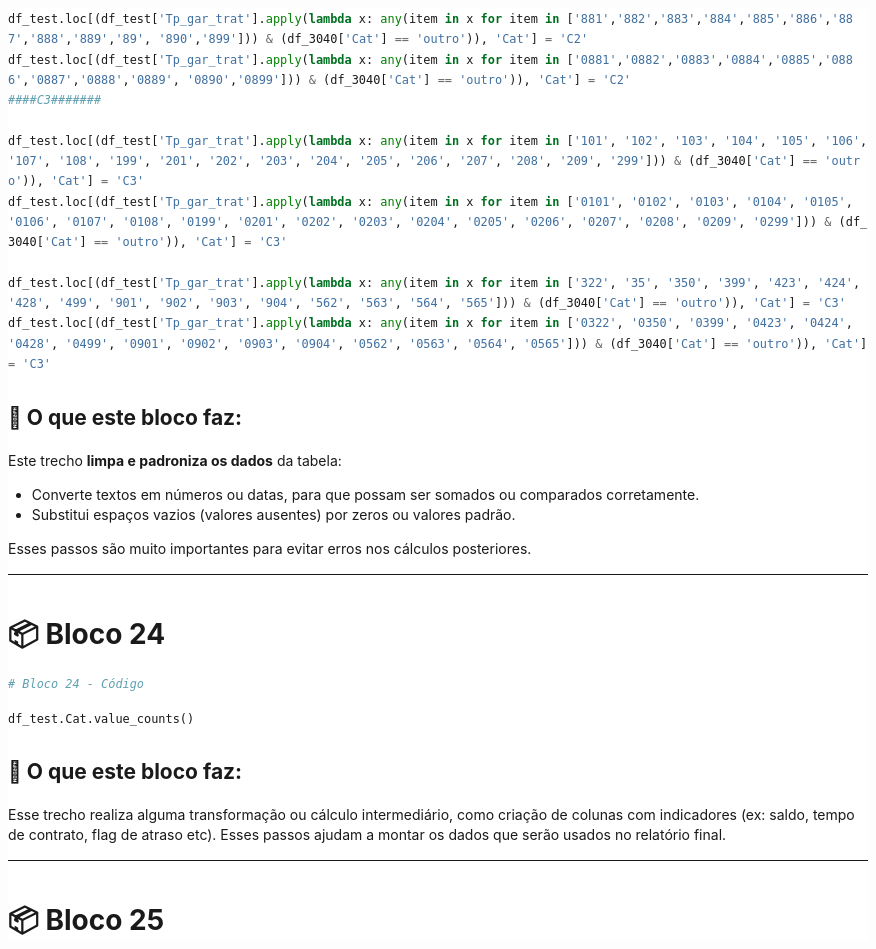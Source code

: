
 ```python
df_test.loc[(df_test['Tp_gar_trat'].apply(lambda x: any(item in x for item in ['881','882','883','884','885','886','887','888','889','89', '890','899'])) & (df_3040['Cat'] == 'outro')), 'Cat'] = 'C2'
df_test.loc[(df_test['Tp_gar_trat'].apply(lambda x: any(item in x for item in ['0881','0882','0883','0884','0885','0886','0887','0888','0889', '0890','0899'])) & (df_3040['Cat'] == 'outro')), 'Cat'] = 'C2'
####C3#######

df_test.loc[(df_test['Tp_gar_trat'].apply(lambda x: any(item in x for item in ['101', '102', '103', '104', '105', '106', '107', '108', '199', '201', '202', '203', '204', '205', '206', '207', '208', '209', '299'])) & (df_3040['Cat'] == 'outro')), 'Cat'] = 'C3'
df_test.loc[(df_test['Tp_gar_trat'].apply(lambda x: any(item in x for item in ['0101', '0102', '0103', '0104', '0105', '0106', '0107', '0108', '0199', '0201', '0202', '0203', '0204', '0205', '0206', '0207', '0208', '0209', '0299'])) & (df_3040['Cat'] == 'outro')), 'Cat'] = 'C3'

df_test.loc[(df_test['Tp_gar_trat'].apply(lambda x: any(item in x for item in ['322', '35', '350', '399', '423', '424', '428', '499', '901', '902', '903', '904', '562', '563', '564', '565'])) & (df_3040['Cat'] == 'outro')), 'Cat'] = 'C3'
df_test.loc[(df_test['Tp_gar_trat'].apply(lambda x: any(item in x for item in ['0322', '0350', '0399', '0423', '0424', '0428', '0499', '0901', '0902', '0903', '0904', '0562', '0563', '0564', '0565'])) & (df_3040['Cat'] == 'outro')), 'Cat'] = 'C3'
```

## 📘 O que este bloco faz:
Este trecho **limpa e padroniza os dados** da tabela:
- Converte textos em números ou datas, para que possam ser somados ou comparados corretamente.
- Substitui espaços vazios (valores ausentes) por zeros ou valores padrão.

Esses passos são muito importantes para evitar erros nos cálculos posteriores.


---


# 📦 Bloco 24

```bash
# Bloco 24 - Código
```

```python
df_test.Cat.value_counts()
```

## 📘 O que este bloco faz:
Esse trecho realiza alguma transformação ou cálculo intermediário, como criação de colunas com indicadores (ex: saldo, tempo de contrato, flag de atraso etc).
Esses passos ajudam a montar os dados que serão usados no relatório final.


---


# 📦 Bloco 25
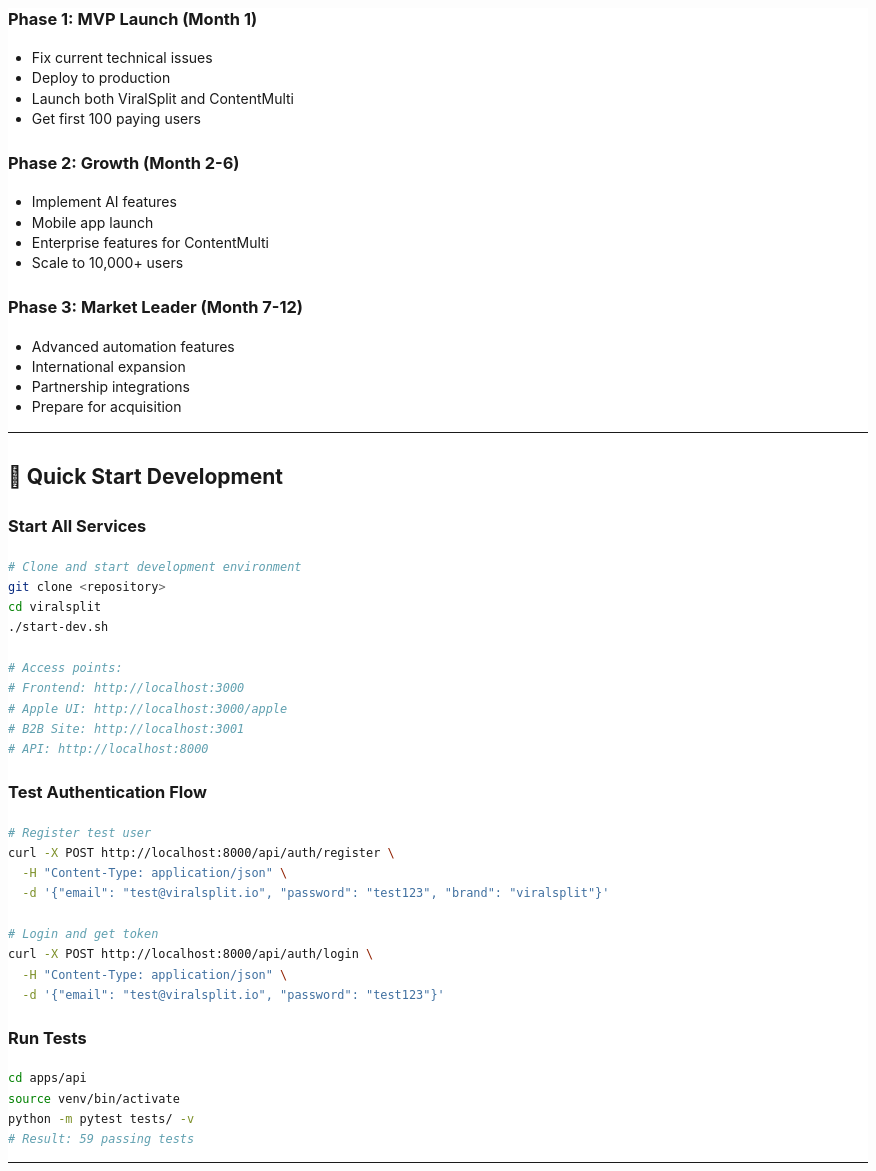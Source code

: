### **Phase 1: MVP Launch (Month 1)**
- Fix current technical issues
- Deploy to production
- Launch both ViralSplit and ContentMulti
- Get first 100 paying users

### **Phase 2: Growth (Month 2-6)**
- Implement AI features
- Mobile app launch
- Enterprise features for ContentMulti
- Scale to 10,000+ users

### **Phase 3: Market Leader (Month 7-12)**
- Advanced automation features
- International expansion
- Partnership integrations
- Prepare for acquisition

---

## 🚀 **Quick Start Development**

### **Start All Services**
```bash
# Clone and start development environment
git clone <repository>
cd viralsplit
./start-dev.sh

# Access points:
# Frontend: http://localhost:3000
# Apple UI: http://localhost:3000/apple
# B2B Site: http://localhost:3001  
# API: http://localhost:8000
```

### **Test Authentication Flow**
```bash
# Register test user
curl -X POST http://localhost:8000/api/auth/register \
  -H "Content-Type: application/json" \
  -d '{"email": "test@viralsplit.io", "password": "test123", "brand": "viralsplit"}'

# Login and get token
curl -X POST http://localhost:8000/api/auth/login \
  -H "Content-Type: application/json" \
  -d '{"email": "test@viralsplit.io", "password": "test123"}'
```

### **Run Tests**
```bash
cd apps/api
source venv/bin/activate
python -m pytest tests/ -v
# Result: 59 passing tests
```

---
________________________________________
### Task
Leave out all pictures, then copy the remaining material exactly.

### Answer space
Source code

:
 ```python
df_test.loc[(df_test['Tp_gar_trat'].apply(lambda x: any(item in x for item in ['881','882','883','884','885','886','887','888','889','89', '890','899'])) & (df_3040['Cat'] == 'outro')), 'Cat'] = 'C2'
df_test.loc[(df_test['Tp_gar_trat'].apply(lambda x: any(item in x for item in ['0881','0882','0883','0884','0885','0886','0887','0888','0889', '0890','0899'])) & (df_3040['Cat'] == 'outro')), 'Cat'] = 'C2'
####C3#######

df_test.loc[(df_test['Tp_gar_trat'].apply(lambda x: any(item in x for item in ['101', '102', '103', '104', '105', '106', '107', '108', '199', '201', '202', '203', '204', '205', '206', '207', '208', '209', '299'])) & (df_3040['Cat'] == 'outro')), 'Cat'] = 'C3'
df_test.loc[(df_test['Tp_gar_trat'].apply(lambda x: any(item in x for item in ['0101', '0102', '0103', '0104', '0105', '0106', '0107', '0108', '0199', '0201', '0202', '0203', '0204', '0205', '0206', '0207', '0208', '0209', '0299'])) & (df_3040['Cat'] == 'outro')), 'Cat'] = 'C3'

df_test.loc[(df_test['Tp_gar_trat'].apply(lambda x: any(item in x for item in ['322', '35', '350', '399', '423', '424', '428', '499', '901', '902', '903', '904', '562', '563', '564', '565'])) & (df_3040['Cat'] == 'outro')), 'Cat'] = 'C3'
df_test.loc[(df_test['Tp_gar_trat'].apply(lambda x: any(item in x for item in ['0322', '0350', '0399', '0423', '0424', '0428', '0499', '0901', '0902', '0903', '0904', '0562', '0563', '0564', '0565'])) & (df_3040['Cat'] == 'outro')), 'Cat'] = 'C3'
```

## 📘 O que este bloco faz:
Este trecho **limpa e padroniza os dados** da tabela:
- Converte textos em números ou datas, para que possam ser somados ou comparados corretamente.
- Substitui espaços vazios (valores ausentes) por zeros ou valores padrão.

Esses passos são muito importantes para evitar erros nos cálculos posteriores.


---


# 📦 Bloco 24

```bash
# Bloco 24 - Código
```

```python
df_test.Cat.value_counts()
```

## 📘 O que este bloco faz:
Esse trecho realiza alguma transformação ou cálculo intermediário, como criação de colunas com indicadores (ex: saldo, tempo de contrato, flag de atraso etc).
Esses passos ajudam a montar os dados que serão usados no relatório final.


---


# 📦 Bloco 25
Source code

:### **Phase 1: MVP Launch (Month 1)**
- Fix current technical issues
- Deploy to production
- Launch both ViralSplit and ContentMulti
- Get first 100 paying users

### **Phase 2: Growth (Month 2-6)**
- Implement AI features
- Mobile app launch
- Enterprise features for ContentMulti
- Scale to 10,000+ users

### **Phase 3: Market Leader (Month 7-12)**
- Advanced automation features
- International expansion
- Partnership integrations
- Prepare for acquisition

---

## 🚀 **Quick Start Development**

### **Start All Services**
```bash
# Clone and start development environment
git clone <repository>
cd viralsplit
./start-dev.sh

# Access points:
# Frontend: http://localhost:3000
# Apple UI: http://localhost:3000/apple
# B2B Site: http://localhost:3001  
# API: http://localhost:8000
```

### **Test Authentication Flow**
```bash
# Register test user
curl -X POST http://localhost:8000/api/auth/register \
  -H "Content-Type: application/json" \
  -d '{"email": "test@viralsplit.io", "password": "test123", "brand": "viralsplit"}'

# Login and get token
curl -X POST http://localhost:8000/api/auth/login \
  -H "Content-Type: application/json" \
  -d '{"email": "test@viralsplit.io", "password": "test123"}'
```

### **Run Tests**
```bash
cd apps/api
source venv/bin/activate
python -m pytest tests/ -v
# Result: 59 passing tests
```

---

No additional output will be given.